=== Section Start ===
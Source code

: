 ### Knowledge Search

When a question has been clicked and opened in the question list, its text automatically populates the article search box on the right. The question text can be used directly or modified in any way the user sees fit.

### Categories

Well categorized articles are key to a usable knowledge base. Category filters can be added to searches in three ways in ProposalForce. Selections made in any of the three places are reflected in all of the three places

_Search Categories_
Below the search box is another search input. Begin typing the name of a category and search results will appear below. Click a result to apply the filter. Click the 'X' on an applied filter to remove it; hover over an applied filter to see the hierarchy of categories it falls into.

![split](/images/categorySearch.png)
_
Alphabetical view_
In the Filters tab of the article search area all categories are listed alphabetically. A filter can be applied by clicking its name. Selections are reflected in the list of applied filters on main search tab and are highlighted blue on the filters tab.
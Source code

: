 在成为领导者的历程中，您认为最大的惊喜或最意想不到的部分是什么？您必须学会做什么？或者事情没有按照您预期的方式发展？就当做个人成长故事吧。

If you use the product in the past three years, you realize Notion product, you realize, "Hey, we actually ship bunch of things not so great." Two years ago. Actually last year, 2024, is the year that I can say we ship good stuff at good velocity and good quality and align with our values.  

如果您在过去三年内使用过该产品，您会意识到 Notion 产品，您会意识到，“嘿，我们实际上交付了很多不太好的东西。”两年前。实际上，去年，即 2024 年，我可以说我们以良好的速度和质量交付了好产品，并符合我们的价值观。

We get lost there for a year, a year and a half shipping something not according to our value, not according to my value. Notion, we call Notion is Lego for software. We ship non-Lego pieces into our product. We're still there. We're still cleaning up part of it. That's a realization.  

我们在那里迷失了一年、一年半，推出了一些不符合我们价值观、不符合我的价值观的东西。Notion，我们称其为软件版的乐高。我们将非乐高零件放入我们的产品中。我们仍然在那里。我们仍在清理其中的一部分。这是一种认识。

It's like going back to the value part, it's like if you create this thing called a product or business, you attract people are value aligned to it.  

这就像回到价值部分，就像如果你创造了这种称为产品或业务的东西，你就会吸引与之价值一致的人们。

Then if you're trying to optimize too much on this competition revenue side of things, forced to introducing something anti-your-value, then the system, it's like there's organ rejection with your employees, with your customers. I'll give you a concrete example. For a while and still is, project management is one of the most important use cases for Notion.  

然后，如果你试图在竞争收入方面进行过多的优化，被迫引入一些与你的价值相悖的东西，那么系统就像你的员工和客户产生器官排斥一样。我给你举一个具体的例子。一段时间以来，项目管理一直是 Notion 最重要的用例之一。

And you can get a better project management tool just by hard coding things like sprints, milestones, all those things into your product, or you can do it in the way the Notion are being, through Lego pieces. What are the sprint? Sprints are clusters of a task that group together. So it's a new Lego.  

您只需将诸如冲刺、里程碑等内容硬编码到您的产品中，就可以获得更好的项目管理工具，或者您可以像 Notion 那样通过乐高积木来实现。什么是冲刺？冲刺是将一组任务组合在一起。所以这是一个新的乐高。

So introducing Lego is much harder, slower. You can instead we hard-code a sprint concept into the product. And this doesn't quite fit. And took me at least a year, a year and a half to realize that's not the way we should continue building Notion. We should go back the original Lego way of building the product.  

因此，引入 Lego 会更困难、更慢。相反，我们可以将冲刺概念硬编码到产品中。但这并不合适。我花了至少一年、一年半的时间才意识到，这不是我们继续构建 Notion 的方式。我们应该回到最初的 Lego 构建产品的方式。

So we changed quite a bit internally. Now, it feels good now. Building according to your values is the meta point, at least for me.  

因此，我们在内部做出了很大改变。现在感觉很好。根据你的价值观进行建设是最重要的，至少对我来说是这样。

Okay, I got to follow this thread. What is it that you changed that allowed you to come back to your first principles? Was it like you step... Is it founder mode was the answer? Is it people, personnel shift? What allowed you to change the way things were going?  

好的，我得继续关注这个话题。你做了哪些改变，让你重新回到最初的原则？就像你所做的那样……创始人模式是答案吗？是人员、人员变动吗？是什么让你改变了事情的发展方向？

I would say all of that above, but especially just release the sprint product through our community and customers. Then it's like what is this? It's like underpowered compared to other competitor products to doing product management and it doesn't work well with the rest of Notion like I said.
=== Section End ===
INSTRUCTIONS TO FOLLOW: Would you please repeat exactly the lines above, starting at the line with "So introducing Lego" and stopping at the line with "的方式。我们应该回到最初的 Lego 构建产品的方式。", both included?

RESPONSE TO THIS EXERCISE:
So introducing Lego is much harder, slower. You can instead we hard-code a sprint concept into the product. And this doesn't quite fit. And took me at least a year, a year and a half to realize that's not the way we should continue building Notion. We should go back the original Lego way of building the product.  

因此，引入 Lego 会更困难、更慢。相反，我们可以将冲刺概念硬编码到产品中。但这并不合适。我花了至少一年、一年半的时间才意识到，这不是我们继续构建 Notion 的方式。我们应该回到最初的 Lego 构建产品的方式。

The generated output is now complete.